*What is needed*
Could you restate all of the records exactly, leaving out the pictures?

┌─ Data shown

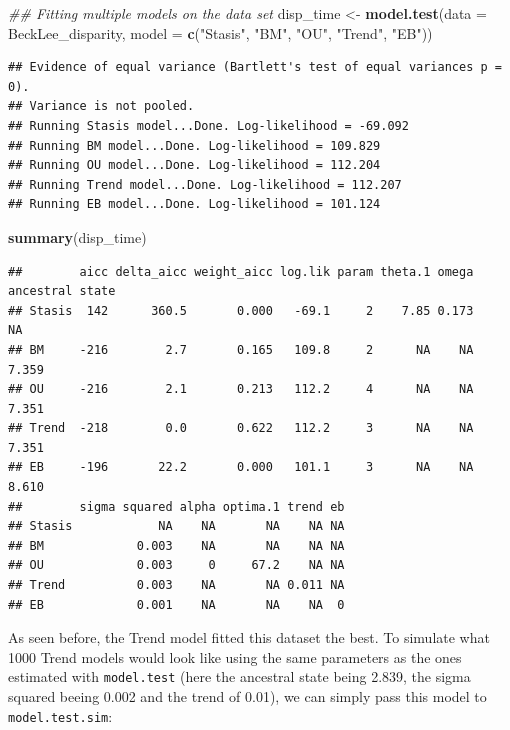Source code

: \documentclass[]{book}
\newenvironment{Shaded}{\begin{snugshade}}{\end{snugshade}}
\newcommand{\CommentTok}[1]{\textcolor[rgb]{0.56,0.35,0.01}{\textit{#1}}}
\newcommand{\DataTypeTok}[1]{\textcolor[rgb]{0.13,0.29,0.53}{#1}}
\newcommand{\KeywordTok}[1]{\textcolor[rgb]{0.13,0.29,0.53}{\textbf{#1}}}
\newcommand{\NormalTok}[1]{#1}
\newcommand{\StringTok}[1]{\textcolor[rgb]{0.31,0.60,0.02}{#1}}
\begin{document}
\begin{Shaded}
\begin{Highlighting}[]
\CommentTok{## Fitting multiple models on the data set}
\NormalTok{disp_time <-}\StringTok{ }\KeywordTok{model.test}\NormalTok{(}\DataTypeTok{data =}\NormalTok{ BeckLee_disparity,}
                    \DataTypeTok{model =} \KeywordTok{c}\NormalTok{(}\StringTok{"Stasis"}\NormalTok{, }\StringTok{"BM"}\NormalTok{, }\StringTok{"OU"}\NormalTok{, }\StringTok{"Trend"}\NormalTok{, }\StringTok{"EB"}\NormalTok{))}
\end{Highlighting}
\end{Shaded}

\begin{verbatim}
## Evidence of equal variance (Bartlett's test of equal variances p = 0).
## Variance is not pooled.
## Running Stasis model...Done. Log-likelihood = -69.092
## Running BM model...Done. Log-likelihood = 109.829
## Running OU model...Done. Log-likelihood = 112.204
## Running Trend model...Done. Log-likelihood = 112.207
## Running EB model...Done. Log-likelihood = 101.124
\end{verbatim}

\begin{Shaded}
\begin{Highlighting}[]
\KeywordTok{summary}\NormalTok{(disp_time)}
\end{Highlighting}
\end{Shaded}

\begin{verbatim}
##        aicc delta_aicc weight_aicc log.lik param theta.1 omega ancestral state
## Stasis  142      360.5       0.000   -69.1     2    7.85 0.173              NA
## BM     -216        2.7       0.165   109.8     2      NA    NA           7.359
## OU     -216        2.1       0.213   112.2     4      NA    NA           7.351
## Trend  -218        0.0       0.622   112.2     3      NA    NA           7.351
## EB     -196       22.2       0.000   101.1     3      NA    NA           8.610
##        sigma squared alpha optima.1 trend eb
## Stasis            NA    NA       NA    NA NA
## BM             0.003    NA       NA    NA NA
## OU             0.003     0     67.2    NA NA
## Trend          0.003    NA       NA 0.011 NA
## EB             0.001    NA       NA    NA  0
\end{verbatim}

As seen before, the Trend model fitted this dataset the best.
To simulate what 1000 Trend models would look like using the same parameters as the ones estimated with \texttt{model.test} (here the ancestral state being 2.839, the sigma squared beeing 0.002 and the trend of 0.01), we can simply pass this model to \texttt{model.test.sim}:
\end{document}
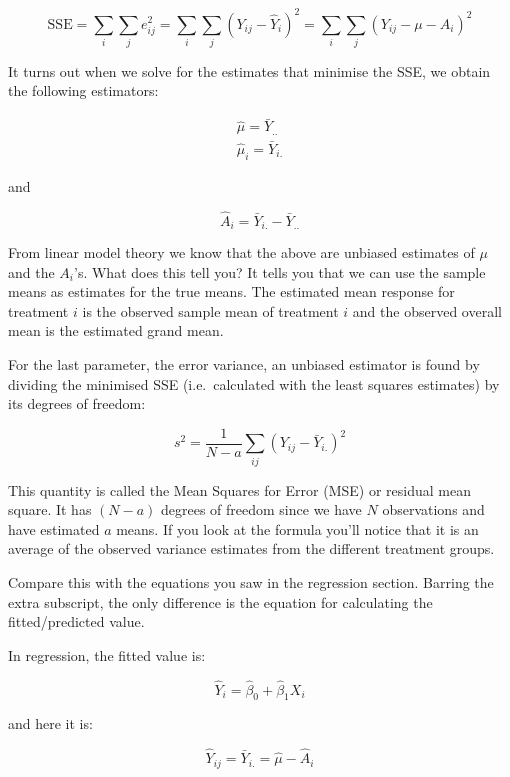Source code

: \documentclass[
  letterpaper,
  DIV=11,
  numbers=noendperiod,
  oneside]{scrreprt}
\begin{document}
\[ \text{SSE} = \sum_i\sum_j e_{ij}^2 = \sum_i\sum_j (Y_{ij} - \hat{Y}_i)^2 = \sum_i\sum_j (Y_{ij} - \mu - A_i)^2\]

It turns out when we solve for the estimates that minimise the
SSE, we obtain the following estimators:

\[
\begin{aligned}
\hat{\mu} = \bar{Y}_{..} \\
\hat{\mu}_i = \bar{Y}_{i.}
\end{aligned}
\]

and

\[\hat{A}_i =  \bar{Y}_{i.} - \bar{Y}_{..}\]

From linear model theory we know that the above are unbiased
estimates of \(\mu\) and the
\(A_i\)'s. What does this tell you? It tells you that we can use the
sample means as estimates for the true means. The estimated mean
response for treatment \(i\) is the observed sample mean of treatment
\(i\) and the observed overall mean is the estimated grand mean.

For the last parameter, the error variance, an unbiased estimator is
found by dividing the minimised SSE (i.e.~calculated with the least
squares estimates) by its degrees of freedom:

\[ s^2 = \frac{1}{N-a}\sum_{ij}(Y_{ij} - \bar{Y}_{i.})^2 \]

This quantity is called the Mean Squares for Error (MSE) or residual
mean square. It has \((N-a)\) degrees of freedom since we have \(N\)
observations and have estimated \(a\) means. If you look at the formula
you'll notice that it is an average of the observed variance estimates
from the different treatment groups.

\begin{tcolorbox}[enhanced jigsaw, toprule=.15mm, colbacktitle=quarto-callout-caution-color!10!white, toptitle=1mm, left=2mm, colframe=quarto-callout-caution-color-frame, bottomrule=.15mm, titlerule=0mm, breakable, opacitybacktitle=0.6, colback=white, coltitle=black, opacityback=0, bottomtitle=1mm, title={Compare this with regression}, rightrule=.15mm, arc=.35mm, leftrule=.75mm]

Compare this with the equations you saw in the regression section.
Barring the extra subscript, the only difference is the equation for
calculating the fitted/predicted value.

In regression, the fitted value is:

\[ \hat{Y}_i = \hat{\beta}_0 + \hat{\beta}_1X_i \]

and here it is:

\[ \hat{Y}_{ij} = \bar{Y}_{i.} = \hat{\mu} - \hat{A}_i \]

\end{tcolorbox}
\end{document}
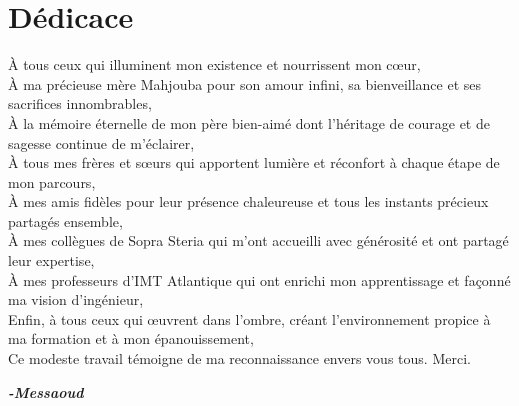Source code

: \chapter*{Dédicace}
\begin{fquote}
\begin{center}
\large{
\uppercase{À} tous ceux qui illuminent mon existence et nourrissent mon cœur, \\[12pt]
\uppercase{À} ma précieuse mère Mahjouba pour son amour infini, sa bienveillance et ses sacrifices innombrables,\\
\uppercase{À} la mémoire éternelle de mon père bien-aimé dont l'héritage de courage et de sagesse continue de m'éclairer, \\
\uppercase{À} tous mes frères et sœurs qui apportent lumière et réconfort à chaque étape de mon parcours, \\
\uppercase{À} mes amis fidèles pour leur présence chaleureuse et tous les instants précieux partagés ensemble,\\
\uppercase{À} mes collègues de Sopra Steria qui m'ont accueilli avec générosité et ont partagé leur expertise,\\
\uppercase{À} mes professeurs d'IMT Atlantique qui ont enrichi mon apprentissage et façonné ma vision d'ingénieur,\\
\uppercase{E}nfin, à tous ceux qui œuvrent dans l'ombre, créant l'environnement propice à ma formation et à mon épanouissement,\\[12pt]
Ce modeste travail témoigne de ma reconnaissance envers vous tous. Merci.
}
\end{center}
\bigskip
\medskip
\end{fquote}
\hspace*{\fill} \textbf{\textit{\large{-Messaoud}}}
\clearpage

└─

*Result below*
Source code

: \documentclass[]{book}
\newenvironment{Shaded}{\begin{snugshade}}{\end{snugshade}}
\newcommand{\CommentTok}[1]{\textcolor[rgb]{0.56,0.35,0.01}{\textit{#1}}}
\newcommand{\DataTypeTok}[1]{\textcolor[rgb]{0.13,0.29,0.53}{#1}}
\newcommand{\KeywordTok}[1]{\textcolor[rgb]{0.13,0.29,0.53}{\textbf{#1}}}
\newcommand{\NormalTok}[1]{#1}
\newcommand{\StringTok}[1]{\textcolor[rgb]{0.31,0.60,0.02}{#1}}
\begin{document}
\begin{Shaded}
\begin{Highlighting}[]
\CommentTok{## Fitting multiple models on the data set}
\NormalTok{disp_time <-}\StringTok{ }\KeywordTok{model.test}\NormalTok{(}\DataTypeTok{data =}\NormalTok{ BeckLee_disparity,}
                    \DataTypeTok{model =} \KeywordTok{c}\NormalTok{(}\StringTok{"Stasis"}\NormalTok{, }\StringTok{"BM"}\NormalTok{, }\StringTok{"OU"}\NormalTok{, }\StringTok{"Trend"}\NormalTok{, }\StringTok{"EB"}\NormalTok{))}
\end{Highlighting}
\end{Shaded}

\begin{verbatim}
## Evidence of equal variance (Bartlett's test of equal variances p = 0).
## Variance is not pooled.
## Running Stasis model...Done. Log-likelihood = -69.092
## Running BM model...Done. Log-likelihood = 109.829
## Running OU model...Done. Log-likelihood = 112.204
## Running Trend model...Done. Log-likelihood = 112.207
## Running EB model...Done. Log-likelihood = 101.124
\end{verbatim}

\begin{Shaded}
\begin{Highlighting}[]
\KeywordTok{summary}\NormalTok{(disp_time)}
\end{Highlighting}
\end{Shaded}

\begin{verbatim}
##        aicc delta_aicc weight_aicc log.lik param theta.1 omega ancestral state
## Stasis  142      360.5       0.000   -69.1     2    7.85 0.173              NA
## BM     -216        2.7       0.165   109.8     2      NA    NA           7.359
## OU     -216        2.1       0.213   112.2     4      NA    NA           7.351
## Trend  -218        0.0       0.622   112.2     3      NA    NA           7.351
## EB     -196       22.2       0.000   101.1     3      NA    NA           8.610
##        sigma squared alpha optima.1 trend eb
## Stasis            NA    NA       NA    NA NA
## BM             0.003    NA       NA    NA NA
## OU             0.003     0     67.2    NA NA
## Trend          0.003    NA       NA 0.011 NA
## EB             0.001    NA       NA    NA  0
\end{verbatim}

As seen before, the Trend model fitted this dataset the best.
To simulate what 1000 Trend models would look like using the same parameters as the ones estimated with \texttt{model.test} (here the ancestral state being 2.839, the sigma squared beeing 0.002 and the trend of 0.01), we can simply pass this model to \texttt{model.test.sim}:
\end{document}
Source code

: \documentclass[
  letterpaper,
  DIV=11,
  numbers=noendperiod,
  oneside]{scrreprt}
\begin{document}
\[ \text{SSE} = \sum_i\sum_j e_{ij}^2 = \sum_i\sum_j (Y_{ij} - \hat{Y}_i)^2 = \sum_i\sum_j (Y_{ij} - \mu - A_i)^2\]

It turns out when we solve for the estimates that minimise the
SSE, we obtain the following estimators:

\[
\begin{aligned}
\hat{\mu} = \bar{Y}_{..} \\
\hat{\mu}_i = \bar{Y}_{i.}
\end{aligned}
\]

and

\[\hat{A}_i =  \bar{Y}_{i.} - \bar{Y}_{..}\]

From linear model theory we know that the above are unbiased
estimates of \(\mu\) and the
\(A_i\)'s. What does this tell you? It tells you that we can use the
sample means as estimates for the true means. The estimated mean
response for treatment \(i\) is the observed sample mean of treatment
\(i\) and the observed overall mean is the estimated grand mean.

For the last parameter, the error variance, an unbiased estimator is
found by dividing the minimised SSE (i.e.~calculated with the least
squares estimates) by its degrees of freedom:

\[ s^2 = \frac{1}{N-a}\sum_{ij}(Y_{ij} - \bar{Y}_{i.})^2 \]

This quantity is called the Mean Squares for Error (MSE) or residual
mean square. It has \((N-a)\) degrees of freedom since we have \(N\)
observations and have estimated \(a\) means. If you look at the formula
you'll notice that it is an average of the observed variance estimates
from the different treatment groups.

\begin{tcolorbox}[enhanced jigsaw, toprule=.15mm, colbacktitle=quarto-callout-caution-color!10!white, toptitle=1mm, left=2mm, colframe=quarto-callout-caution-color-frame, bottomrule=.15mm, titlerule=0mm, breakable, opacitybacktitle=0.6, colback=white, coltitle=black, opacityback=0, bottomtitle=1mm, title={Compare this with regression}, rightrule=.15mm, arc=.35mm, leftrule=.75mm]

Compare this with the equations you saw in the regression section.
Barring the extra subscript, the only difference is the equation for
calculating the fitted/predicted value.

In regression, the fitted value is:

\[ \hat{Y}_i = \hat{\beta}_0 + \hat{\beta}_1X_i \]

and here it is:

\[ \hat{Y}_{ij} = \bar{Y}_{i.} = \hat{\mu} - \hat{A}_i \]

\end{tcolorbox}
\end{document}
Source code

: \chapter*{Dédicace}
\begin{fquote}
\begin{center}
\large{
\uppercase{À} tous ceux qui illuminent mon existence et nourrissent mon cœur, \\[12pt]
\uppercase{À} ma précieuse mère Mahjouba pour son amour infini, sa bienveillance et ses sacrifices innombrables,\\
\uppercase{À} la mémoire éternelle de mon père bien-aimé dont l'héritage de courage et de sagesse continue de m'éclairer, \\
\uppercase{À} tous mes frères et sœurs qui apportent lumière et réconfort à chaque étape de mon parcours, \\
\uppercase{À} mes amis fidèles pour leur présence chaleureuse et tous les instants précieux partagés ensemble,\\
\uppercase{À} mes collègues de Sopra Steria qui m'ont accueilli avec générosité et ont partagé leur expertise,\\
\uppercase{À} mes professeurs d'IMT Atlantique qui ont enrichi mon apprentissage et façonné ma vision d'ingénieur,\\
\uppercase{E}nfin, à tous ceux qui œuvrent dans l'ombre, créant l'environnement propice à ma formation et à mon épanouissement,\\[12pt]
Ce modeste travail témoigne de ma reconnaissance envers vous tous. Merci.
}
\end{center}
\bigskip
\medskip
\end{fquote}
\hspace*{\fill} \textbf{\textit{\large{-Messaoud}}}
\clearpage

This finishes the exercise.